用java编写继承,用Java编写用于继承的equals()方法

Im doing an inheritance question and I have everything completed except the Boolean part. My code will compile, but when comparing the name, birthday, and ssn, it will only come out as false.

For example, I inputted:

Jim

6 30 2001

123456789

Jim

6 30 2001

123456789

The output will be false.

public class Person

{

private String name;

private Date birthday;

private int ssn;

public Person(String name, Date birthday, int ssn)

{

this.name = name;

this.birthday = birthday;

this.ssn = ssn;

}

public String getName()

{

return name;

}

public Date getBirthday()

{

return birthday;

}

public int getSSN()

{

return ssn;

}

/* I already called a dates toString() method for birthday */

public String toString()

{

return name + " has birthday " + birthday + " and SSN " + ssn;

}

public boolean equals(Object otherObj)

{

if(otherObj == null)

return false;

else if(otherObj.getClass() != this.getClass())

return false;

else

{

Person otherP = (Person)otherObj;

if(otherP.name.equals(this.name) &&

otherP.birthday == this.birthday &&

otherP.ssn == this.ssn)

return true;

else

return false;

}

}

}

解决方案

I think the problem lies here:

if(otherP.name.equals(this.name) &&

otherP.birthday == this.birthday &&

otherP.ssn == this.ssn)

The code above is your main code for checking whether or not two Person objects are equal. You say your issue occurs when you supply two objects with the exact same birthdays, names, and SSNs. I'm not sure how your input code is creating the objects, but from what I can tell it's probably creating a new Date for every birthday.

There is an important difference between the == operator and the equals method. A variable of any type contains a value. For primitive data types (e.g. int), the value of the variable is the value it's actually storing. However, for an object variable (e.g. String, Date) the value is actually a reference to an object. If two object variables refer to the same object on the heap, they will have the same value; if they refer to different objects on the heap, they will have different values.

The == operator just checks the value of the variable, nothing else. When using it with primitives, it checks to see if the values stored in the variables are the same, which is proper because the values are stored directly. When using it with object variables, it checks to see if the two variables refer to the same object on the heap.
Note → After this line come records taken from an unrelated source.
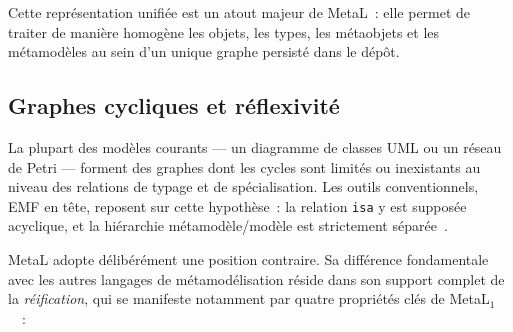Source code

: Cette représentation unifiée est un atout majeur de MetaL~: elle permet de traiter de manière homogène les objets, les types, les métaobjets et les métamodèles au sein d'un unique graphe persisté dans le dépôt.

\subsection{Graphes cycliques et réflexivité}
\label{sec:graphes-cycliques}

La plupart des modèles courants --- un diagramme de classes UML ou un réseau de Petri --- forment des graphes dont les cycles sont limités ou inexistants au niveau des relations de typage et de spécialisation. Les outils conventionnels, EMF en tête, reposent sur cette hypothèse~: la relation \texttt{isa} y est supposée acyclique, et la hiérarchie métamodèle/modèle est strictement séparée~\cite{steinberg2008emf}.

MetaL adopte délibérément une position contraire. Sa différence fondamentale avec les autres langages de métamodélisation réside dans son support complet de la \textit{réification}, qui se manifeste notamment par quatre propriétés clés de MetaL$_1$~\cite{Eng2007}~:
Since the values of the variables are in fact references, this is the result when you check if the two values, or references, are the same.

The equals method, on the other hand, actually (is supposed to) go check further if two objects are considered equal, in that their states are the same. For example, it can check if two Date objects represent the same date. Java cannot magically tell if two different objects are equal - the class has to implement the equals method itself. (Otherwise, it resorts to a default implementation where it just checks the references.)

In your code sample above, you are using the == operator properly on the primitive ssn (since it is a primitive), and the equals method properly on the object name (since the references in each Person could be different, but represent the same string). However, you are using the == operator on the object variable birthday, which simply checks if the two Person objects being compared have the same Date object. Likely, since your calling code is just creating a new Date object on each input, the check fails because the two Person objects have two different objects for birthday. Just change that to an equals method call and your code should work.